Благотворное воздействие оказали на молодого Станкевича и другие профессора. К их числу следует отнести Михаила Григорьевича Павлова. Это был необычайно разносторонний человек. Он учился в Харьковском университете, затем в Московской медико-хирургической академии; прошел курсы двух отделений Московского университета — медицинского и математического. Потом изучал естественную историю и философию за границей. Будучи доктором медицины, Павлов редактировал художественный и научный журнал «Атеней», на страницах которого печатались многие известные поэты и писатели. Среди авторов журнала был и Станкевич. В частности, на страницах «Атенея» он опубликовал стихотворения «Избранный», «Желание славы».

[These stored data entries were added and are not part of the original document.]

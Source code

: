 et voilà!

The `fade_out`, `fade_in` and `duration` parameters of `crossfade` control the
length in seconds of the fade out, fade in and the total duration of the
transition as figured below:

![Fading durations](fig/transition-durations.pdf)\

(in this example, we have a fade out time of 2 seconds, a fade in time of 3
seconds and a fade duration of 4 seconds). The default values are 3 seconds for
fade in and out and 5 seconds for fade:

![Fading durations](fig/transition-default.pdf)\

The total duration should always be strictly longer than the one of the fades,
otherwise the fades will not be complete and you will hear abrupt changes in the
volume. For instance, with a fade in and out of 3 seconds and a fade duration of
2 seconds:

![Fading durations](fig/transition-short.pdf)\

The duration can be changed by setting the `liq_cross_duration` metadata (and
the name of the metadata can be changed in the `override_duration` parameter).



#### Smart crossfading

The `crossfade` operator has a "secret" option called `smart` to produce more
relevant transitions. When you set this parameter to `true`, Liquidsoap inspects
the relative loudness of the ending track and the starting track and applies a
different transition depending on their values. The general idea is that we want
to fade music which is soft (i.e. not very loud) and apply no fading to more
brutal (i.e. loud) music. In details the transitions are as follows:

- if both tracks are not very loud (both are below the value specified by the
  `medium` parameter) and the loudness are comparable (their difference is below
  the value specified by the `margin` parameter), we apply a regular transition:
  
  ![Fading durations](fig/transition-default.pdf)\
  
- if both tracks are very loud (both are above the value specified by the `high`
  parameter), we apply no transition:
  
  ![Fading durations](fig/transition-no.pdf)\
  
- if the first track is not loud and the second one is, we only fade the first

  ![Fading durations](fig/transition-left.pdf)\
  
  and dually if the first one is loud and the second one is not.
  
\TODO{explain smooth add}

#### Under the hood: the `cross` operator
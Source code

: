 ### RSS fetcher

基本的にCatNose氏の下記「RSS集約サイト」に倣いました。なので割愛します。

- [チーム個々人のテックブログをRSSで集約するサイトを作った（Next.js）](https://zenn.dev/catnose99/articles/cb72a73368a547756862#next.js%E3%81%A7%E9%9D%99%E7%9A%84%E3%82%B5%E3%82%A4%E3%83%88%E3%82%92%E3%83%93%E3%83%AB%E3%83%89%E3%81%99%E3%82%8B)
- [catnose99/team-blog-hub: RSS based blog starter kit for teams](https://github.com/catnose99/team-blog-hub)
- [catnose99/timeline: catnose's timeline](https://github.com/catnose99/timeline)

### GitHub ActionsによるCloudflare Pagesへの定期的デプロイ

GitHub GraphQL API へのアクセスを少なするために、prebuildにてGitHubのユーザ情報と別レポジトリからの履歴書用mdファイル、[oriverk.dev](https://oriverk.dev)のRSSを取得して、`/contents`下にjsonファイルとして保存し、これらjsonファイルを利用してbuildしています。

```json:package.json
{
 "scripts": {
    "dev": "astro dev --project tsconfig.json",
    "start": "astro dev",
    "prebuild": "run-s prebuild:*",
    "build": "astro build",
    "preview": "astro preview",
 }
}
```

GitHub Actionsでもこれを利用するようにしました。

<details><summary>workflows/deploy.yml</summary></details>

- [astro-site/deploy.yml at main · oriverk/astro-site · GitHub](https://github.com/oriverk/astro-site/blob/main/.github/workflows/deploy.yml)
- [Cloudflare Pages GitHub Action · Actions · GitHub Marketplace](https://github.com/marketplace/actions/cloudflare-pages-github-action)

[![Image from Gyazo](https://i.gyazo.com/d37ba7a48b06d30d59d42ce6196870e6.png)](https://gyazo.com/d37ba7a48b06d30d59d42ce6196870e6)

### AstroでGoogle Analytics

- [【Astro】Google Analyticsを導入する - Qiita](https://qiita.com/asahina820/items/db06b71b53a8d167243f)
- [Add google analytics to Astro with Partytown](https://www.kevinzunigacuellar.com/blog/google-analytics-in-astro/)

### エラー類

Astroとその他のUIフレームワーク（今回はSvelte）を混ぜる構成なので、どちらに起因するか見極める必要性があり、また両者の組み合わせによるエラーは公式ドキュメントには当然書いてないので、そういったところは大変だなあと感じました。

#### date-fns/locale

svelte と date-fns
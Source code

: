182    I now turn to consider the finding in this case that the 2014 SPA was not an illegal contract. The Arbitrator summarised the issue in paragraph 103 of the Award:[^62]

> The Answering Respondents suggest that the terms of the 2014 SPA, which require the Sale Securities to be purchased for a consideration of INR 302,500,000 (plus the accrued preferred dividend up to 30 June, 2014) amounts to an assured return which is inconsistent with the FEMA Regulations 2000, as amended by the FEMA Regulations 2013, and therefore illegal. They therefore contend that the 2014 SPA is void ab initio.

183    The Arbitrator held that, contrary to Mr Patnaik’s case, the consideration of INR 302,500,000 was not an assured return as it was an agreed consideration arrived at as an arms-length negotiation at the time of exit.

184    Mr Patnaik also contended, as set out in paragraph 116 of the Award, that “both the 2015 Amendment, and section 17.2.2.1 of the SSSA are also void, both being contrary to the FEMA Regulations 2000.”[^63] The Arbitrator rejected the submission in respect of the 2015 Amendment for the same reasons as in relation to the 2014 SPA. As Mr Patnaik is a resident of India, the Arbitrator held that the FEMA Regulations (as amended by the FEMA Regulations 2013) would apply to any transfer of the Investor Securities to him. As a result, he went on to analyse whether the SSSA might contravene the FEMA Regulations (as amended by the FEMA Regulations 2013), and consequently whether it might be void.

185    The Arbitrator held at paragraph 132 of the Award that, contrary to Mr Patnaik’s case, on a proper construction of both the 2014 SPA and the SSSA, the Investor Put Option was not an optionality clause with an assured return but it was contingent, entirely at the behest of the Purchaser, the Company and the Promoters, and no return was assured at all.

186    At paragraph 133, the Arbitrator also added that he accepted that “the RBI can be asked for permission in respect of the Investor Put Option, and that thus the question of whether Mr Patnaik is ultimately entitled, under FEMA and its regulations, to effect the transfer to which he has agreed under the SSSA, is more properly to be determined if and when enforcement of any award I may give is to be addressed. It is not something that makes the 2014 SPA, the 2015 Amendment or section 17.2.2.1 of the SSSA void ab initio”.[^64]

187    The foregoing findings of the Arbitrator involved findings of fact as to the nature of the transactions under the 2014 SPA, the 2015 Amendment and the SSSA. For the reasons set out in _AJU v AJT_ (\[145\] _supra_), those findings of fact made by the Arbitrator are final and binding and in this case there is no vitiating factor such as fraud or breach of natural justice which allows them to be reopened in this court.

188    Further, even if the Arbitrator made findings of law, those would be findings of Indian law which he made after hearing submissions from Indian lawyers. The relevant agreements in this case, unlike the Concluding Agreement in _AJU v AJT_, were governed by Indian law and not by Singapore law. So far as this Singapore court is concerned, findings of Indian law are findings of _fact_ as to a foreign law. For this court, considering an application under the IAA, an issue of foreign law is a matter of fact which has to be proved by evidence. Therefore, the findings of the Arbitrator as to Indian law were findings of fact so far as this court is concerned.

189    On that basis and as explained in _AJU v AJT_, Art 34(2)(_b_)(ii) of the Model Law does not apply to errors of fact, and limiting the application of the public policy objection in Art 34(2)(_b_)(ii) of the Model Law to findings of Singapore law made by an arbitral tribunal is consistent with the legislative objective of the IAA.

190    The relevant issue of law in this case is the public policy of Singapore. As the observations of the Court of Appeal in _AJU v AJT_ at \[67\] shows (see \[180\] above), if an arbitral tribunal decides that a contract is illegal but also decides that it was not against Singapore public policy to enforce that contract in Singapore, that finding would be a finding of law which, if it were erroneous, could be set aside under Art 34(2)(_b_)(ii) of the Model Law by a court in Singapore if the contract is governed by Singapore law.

В «Былом и думах» Герцен нарисовал достаточно выразительный портрет Павлова, встречавшего студентов у входа в университет вопросом: «Ты хочешь знать природу? Но что такое природа? Что такое знать?..» Ответом на эти и другие вопросы Павлов излагал учение Шеллинга и Окена с такой пластической ясностью, которую никогда не имел ни один натурфилософ. Если он не во всем достигнул прозрачности, то это не его вина, а вина мутности Шеллингова учения. Скорее Павлова можно обвинить в том, что он не прошел суровым искусом Гегелевой логики. Чего не сделал Павлов, сделал один из его учеников — Станкевич.
«Ни один из наставников наших — хотя все они действовали на нас благотворно, хотя ко всем не погасло у нас чувство признательности, — ни один из них не действовал на нас так сильно и так прочно, как Павлов», — вспоминал бывший студент университета, впоследствии писатель А. Е. Студицкий (Студитский).
И далее он пишет о профессоре: «…Только он взойдет на кафедру, только скажет, задыхаясь, несколько слов, только коснется в первый раз своего предмета, вы уже не видите более его тела, вы не замечаете более его одышки. Огонь в глазах, движение в каждой черте лица, непрерывная смена неудовольствия и торжества, волнение речи — иногда спокойной и льющейся, часто обрывистой, восторженной, патетической — все это показывало страстную любовь к своему предмету — а может быть, и к своим слушателям… Из полутораста человек едва ли можно было найти двух-трех, которые бы утомились на его лекции».
Для первокурсников всех отделений лекции по физике, которые читал Павлов, были обязательны. Но Станкевич посещал и другие лекции профессора, о чем свидетельствует его записка другу Неверову: «Сегодня Павлов читает у себя лекцию опытной физики, на которую съедутся много — я сказал, что буду».
Однако чисто физика мало занимала Станкевича на этих лекциях. Его интересовали идеи философии, которые доносил профессор через призму естественных, физических наук. Именно во многом благодаря Павлову Станкевич и его однокашники впервые прикоснулись к германской философии.